(INPUT DATA begins)

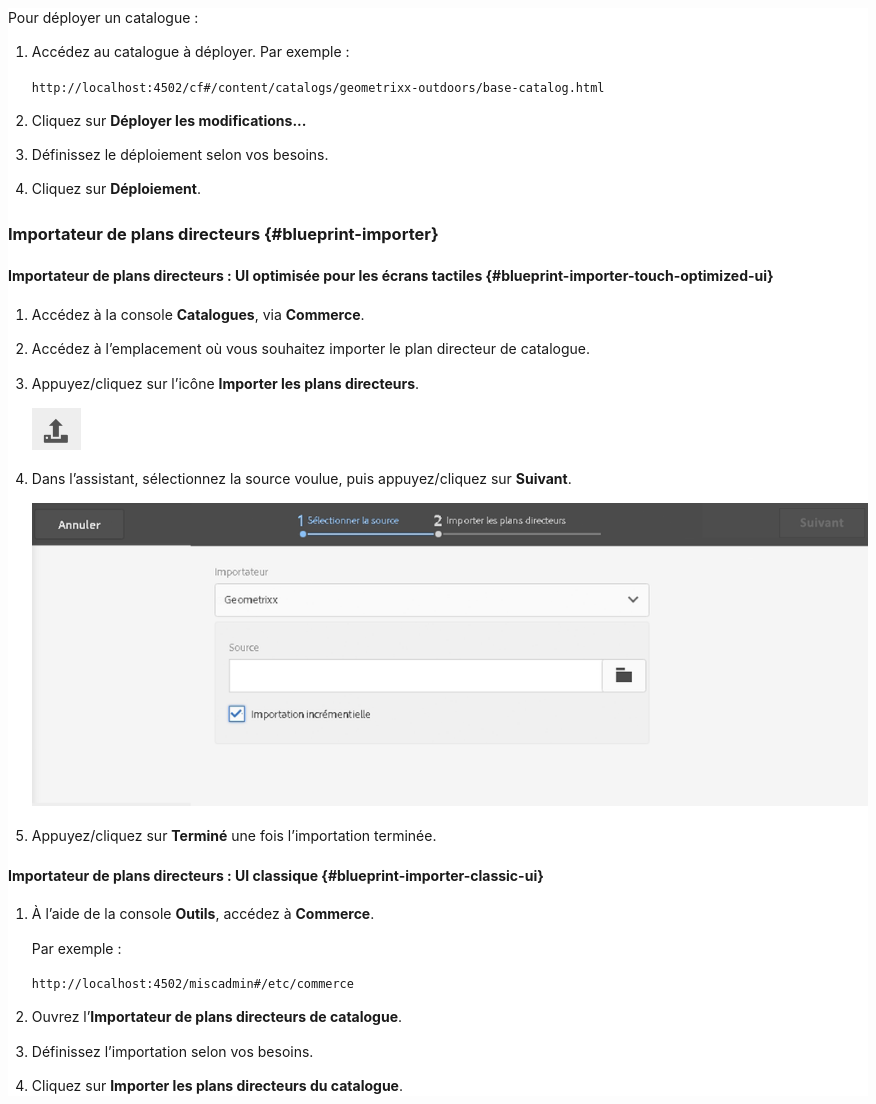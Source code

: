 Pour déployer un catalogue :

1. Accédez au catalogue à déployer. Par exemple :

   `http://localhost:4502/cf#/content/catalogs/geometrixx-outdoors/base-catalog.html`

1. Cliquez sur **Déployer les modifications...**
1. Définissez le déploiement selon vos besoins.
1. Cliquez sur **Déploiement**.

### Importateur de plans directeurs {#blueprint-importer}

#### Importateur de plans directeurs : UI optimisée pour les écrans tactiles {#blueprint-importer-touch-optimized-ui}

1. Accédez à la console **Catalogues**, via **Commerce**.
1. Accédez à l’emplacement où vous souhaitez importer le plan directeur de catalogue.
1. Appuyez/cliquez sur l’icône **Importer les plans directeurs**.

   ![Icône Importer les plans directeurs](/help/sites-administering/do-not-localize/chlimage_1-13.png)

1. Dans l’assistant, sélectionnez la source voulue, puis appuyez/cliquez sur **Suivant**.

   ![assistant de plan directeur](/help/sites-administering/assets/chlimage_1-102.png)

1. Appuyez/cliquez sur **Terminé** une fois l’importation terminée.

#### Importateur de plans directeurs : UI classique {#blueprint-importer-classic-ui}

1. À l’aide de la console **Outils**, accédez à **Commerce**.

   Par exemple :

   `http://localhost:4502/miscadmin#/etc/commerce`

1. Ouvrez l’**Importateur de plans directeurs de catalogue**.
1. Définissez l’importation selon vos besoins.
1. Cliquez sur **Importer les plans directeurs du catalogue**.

(INPUT DATA ends)

Pictures are to be left out; otherwise, retype exactly the lines from the first line of the data through the line containing "1. Accédez à l’emplacement".

Source code

: Pour déployer un catalogue :

1. Accédez au catalogue à déployer. Par exemple :

   `http://localhost:4502/cf#/content/catalogs/geometrixx-outdoors/base-catalog.html`

1. Cliquez sur **Déployer les modifications...**
1. Définissez le déploiement selon vos besoins.
1. Cliquez sur **Déploiement**.

### Importateur de plans directeurs {#blueprint-importer}

#### Importateur de plans directeurs : UI optimisée pour les écrans tactiles {#blueprint-importer-touch-optimized-ui}

1. Accédez à la console **Catalogues**, via **Commerce**.
1. Accédez à l’emplacement où vous souhaitez importer le plan directeur de catalogue.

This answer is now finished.